Scan the entries below and tally the lines that include "Write". Return nothing but the tally.

——

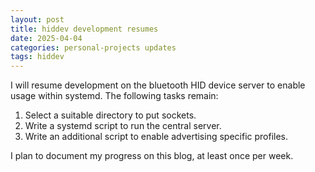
 ```yaml
---
layout: post
title: hiddev development resumes
date: 2025-04-04
categories: personal-projects updates
tags: hiddev
---
```


I will resume development on the bluetooth HID device server to enable usage within systemd. The following tasks remain:

1. Select a suitable directory to put sockets.
2. Write a systemd script to run the central server.
3. Write an additional script to enable advertising specific profiles.

I plan to document my progress on this blog, at least once per week.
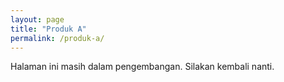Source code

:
 ```yaml
---
layout: page
title: "Produk A"
permalink: /produk-a/
---
```


Halaman ini masih dalam pengembangan. Silakan kembali nanti.





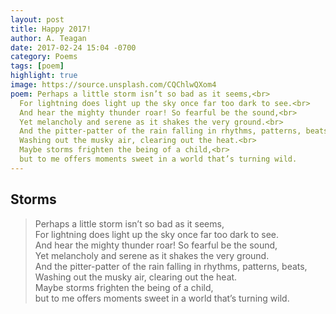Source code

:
 ```yaml
---
layout: post
title: Happy 2017!
author: A. Teagan
date: 2017-02-24 15:04 -0700
category: Poems
tags: [poem]
highlight: true
image: https://source.unsplash.com/CQChlwQXom4
poem: Perhaps a little storm isn’t so bad as it seems,<br>
  For lightning does light up the sky once far too dark to see.<br>
  And hear the mighty thunder roar! So fearful be the sound,<br>
  Yet melancholy and serene as it shakes the very ground.<br>
  And the pitter-patter of the rain falling in rhythms, patterns, beats,<br>
  Washing out the musky air, clearing out the heat.<br>
  Maybe storms frighten the being of a child,<br>
  but to me offers moments sweet in a world that’s turning wild.
---
```

## Storms

<blockquote>
Perhaps a little storm isn’t so bad as it seems,<br>
For lightning does light up the sky once far too dark to see.<br>
And hear the mighty thunder roar! So fearful be the sound,<br>
Yet melancholy and serene as it shakes the very ground.<br>
And the pitter-patter of the rain falling in rhythms, patterns, beats,<br>
Washing out the musky air, clearing out the heat.<br>
Maybe storms frighten the being of a child,<br>
but to me offers moments sweet in a world that’s turning wild.
</blockquote>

——

**Finished exercise**
2